India has long been celebrated for its large, cost‑effective tech talent pool and a booming startup scene. Yet, as artificial‑intelligence investments accelerate, the country’s slower rollout of generative‑AI infrastructure is reshaping capital flows. Global investors, who once viewed Indian equities as a growth engine, are now redirecting funds to markets that demonstrate clearer AI roadmaps and faster commercialization.
AI Readiness and Capital Allocation
Data from leading venture‑capital trackers show that AI‑focused funding in 2025‑2026 grew at an annualised rate of more than 40 % across North America and Europe, while India’s AI‑related deals rose by just under 10 %. The disparity stems from three interrelated factors:
- Infrastructure gaps , Cloud providers have rolled out specialised AI chips and high‑speed networking in the United States, the EU and parts of East Asia. Indian data centres, still largely built for generic workloads, lack the low‑latency connections required for large‑scale model training.

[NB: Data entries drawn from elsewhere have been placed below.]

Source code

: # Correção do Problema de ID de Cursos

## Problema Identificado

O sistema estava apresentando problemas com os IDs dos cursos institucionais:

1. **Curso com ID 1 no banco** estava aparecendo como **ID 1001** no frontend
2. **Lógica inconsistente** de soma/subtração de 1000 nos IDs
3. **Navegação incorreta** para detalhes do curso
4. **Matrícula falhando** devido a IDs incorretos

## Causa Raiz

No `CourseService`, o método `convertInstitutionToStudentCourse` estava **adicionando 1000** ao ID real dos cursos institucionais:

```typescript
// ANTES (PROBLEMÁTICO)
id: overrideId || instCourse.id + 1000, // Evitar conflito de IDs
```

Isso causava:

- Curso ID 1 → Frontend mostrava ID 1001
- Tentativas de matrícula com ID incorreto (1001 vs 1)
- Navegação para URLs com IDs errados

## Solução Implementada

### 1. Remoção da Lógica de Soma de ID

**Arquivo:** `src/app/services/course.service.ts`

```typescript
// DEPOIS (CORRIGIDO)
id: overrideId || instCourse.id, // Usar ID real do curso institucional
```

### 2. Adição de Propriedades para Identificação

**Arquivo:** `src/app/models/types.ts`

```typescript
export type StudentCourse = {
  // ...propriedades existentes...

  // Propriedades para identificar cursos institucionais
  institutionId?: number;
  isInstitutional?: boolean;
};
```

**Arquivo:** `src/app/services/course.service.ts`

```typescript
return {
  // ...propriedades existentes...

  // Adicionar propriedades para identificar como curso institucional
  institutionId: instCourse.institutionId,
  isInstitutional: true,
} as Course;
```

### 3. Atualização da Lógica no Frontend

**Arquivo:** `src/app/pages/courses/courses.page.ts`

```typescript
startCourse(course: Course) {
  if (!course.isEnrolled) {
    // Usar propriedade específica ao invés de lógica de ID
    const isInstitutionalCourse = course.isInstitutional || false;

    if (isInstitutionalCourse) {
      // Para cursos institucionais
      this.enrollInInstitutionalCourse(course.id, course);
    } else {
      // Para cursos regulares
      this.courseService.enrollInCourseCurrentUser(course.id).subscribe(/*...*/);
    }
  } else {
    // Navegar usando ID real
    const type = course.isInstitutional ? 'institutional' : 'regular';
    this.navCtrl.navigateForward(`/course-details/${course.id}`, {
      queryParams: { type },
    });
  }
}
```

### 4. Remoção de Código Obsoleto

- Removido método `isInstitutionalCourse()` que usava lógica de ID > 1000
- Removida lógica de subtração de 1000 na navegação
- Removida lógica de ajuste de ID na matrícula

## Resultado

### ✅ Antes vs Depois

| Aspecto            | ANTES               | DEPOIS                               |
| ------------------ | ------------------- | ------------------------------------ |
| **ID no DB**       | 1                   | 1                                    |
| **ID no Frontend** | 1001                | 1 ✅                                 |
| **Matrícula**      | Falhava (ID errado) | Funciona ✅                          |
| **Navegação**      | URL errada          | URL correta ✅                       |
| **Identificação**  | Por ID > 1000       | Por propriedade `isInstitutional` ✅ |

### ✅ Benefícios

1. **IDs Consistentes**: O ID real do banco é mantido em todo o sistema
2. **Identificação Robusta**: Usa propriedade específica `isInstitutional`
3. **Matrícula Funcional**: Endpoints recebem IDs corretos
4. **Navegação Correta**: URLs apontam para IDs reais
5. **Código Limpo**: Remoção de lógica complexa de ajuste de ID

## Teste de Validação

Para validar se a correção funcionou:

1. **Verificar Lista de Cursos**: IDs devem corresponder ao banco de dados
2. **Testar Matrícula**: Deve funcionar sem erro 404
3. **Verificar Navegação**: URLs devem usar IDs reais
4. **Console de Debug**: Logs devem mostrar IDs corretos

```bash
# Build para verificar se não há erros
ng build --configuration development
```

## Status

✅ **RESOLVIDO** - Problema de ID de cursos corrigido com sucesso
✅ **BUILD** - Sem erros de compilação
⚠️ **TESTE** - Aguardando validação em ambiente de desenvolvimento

- Regulatory uncertainty , Recent drafts of data‑privacy rules have introduced additional compliance layers for companies that process massive datasets, discouraging some multinational AI firms from establishing R&D hubs in the sub‑continent.

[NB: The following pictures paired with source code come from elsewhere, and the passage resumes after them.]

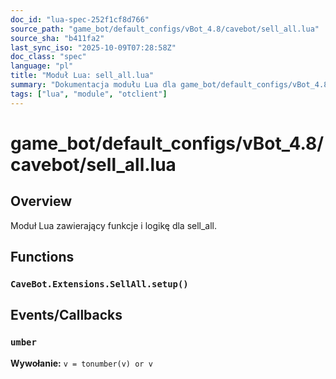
 ```yaml
---
doc_id: "lua-spec-252f1cf8d766"
source_path: "game_bot/default_configs/vBot_4.8/cavebot/sell_all.lua"
source_sha: "b411fa2"
last_sync_iso: "2025-10-09T07:28:58Z"
doc_class: "spec"
language: "pl"
title: "Moduł Lua: sell_all.lua"
summary: "Dokumentacja modułu Lua dla game_bot/default_configs/vBot_4.8/cavebot/sell_all.lua"
tags: ["lua", "module", "otclient"]
---
```


# game_bot/default_configs/vBot_4.8/cavebot/sell_all.lua

## Overview

Moduł Lua zawierający funkcje i logikę dla sell_all.

## Functions

### `CaveBot.Extensions.SellAll.setup()`

## Events/Callbacks

### `umber`

**Wywołanie:** `v = tonumber(v) or v`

- Talent migration , While India continues to graduate millions of engineering students each year, a growing share are accepting offers from overseas firms that promise exposure to cutting‑edge AI projects, thinning the domestic pool of senior AI researchers.
These constraints have translated into a measurable shift in fund‑manager behaviour. Large sovereign wealth funds and private‑equity houses now allocate a higher proportion of their AI budgets to ecosystems where end‑to‑end pipelines, from data collection to model deployment, are already operational. Consequently, Indian AI startups report longer fundraising cycles and lower average round sizes compared with peers in Singapore, Israel and Canada.
Market Reaction and Valuation Impact
Equity markets have reflected the changing sentiment. The NIFTY‑AI index, launched in 2023 to track AI‑linked companies, underperformed its global counterparts by roughly 15 % over the past twelve months. In contrast, the NASDAQ‑AI sub‑index posted a 22 % gain, while the European AI‑focused STOXX index rose 18 %. Analysts attribute the divergence to investors’ perception of execution risk rather than fundamental demand for AI services.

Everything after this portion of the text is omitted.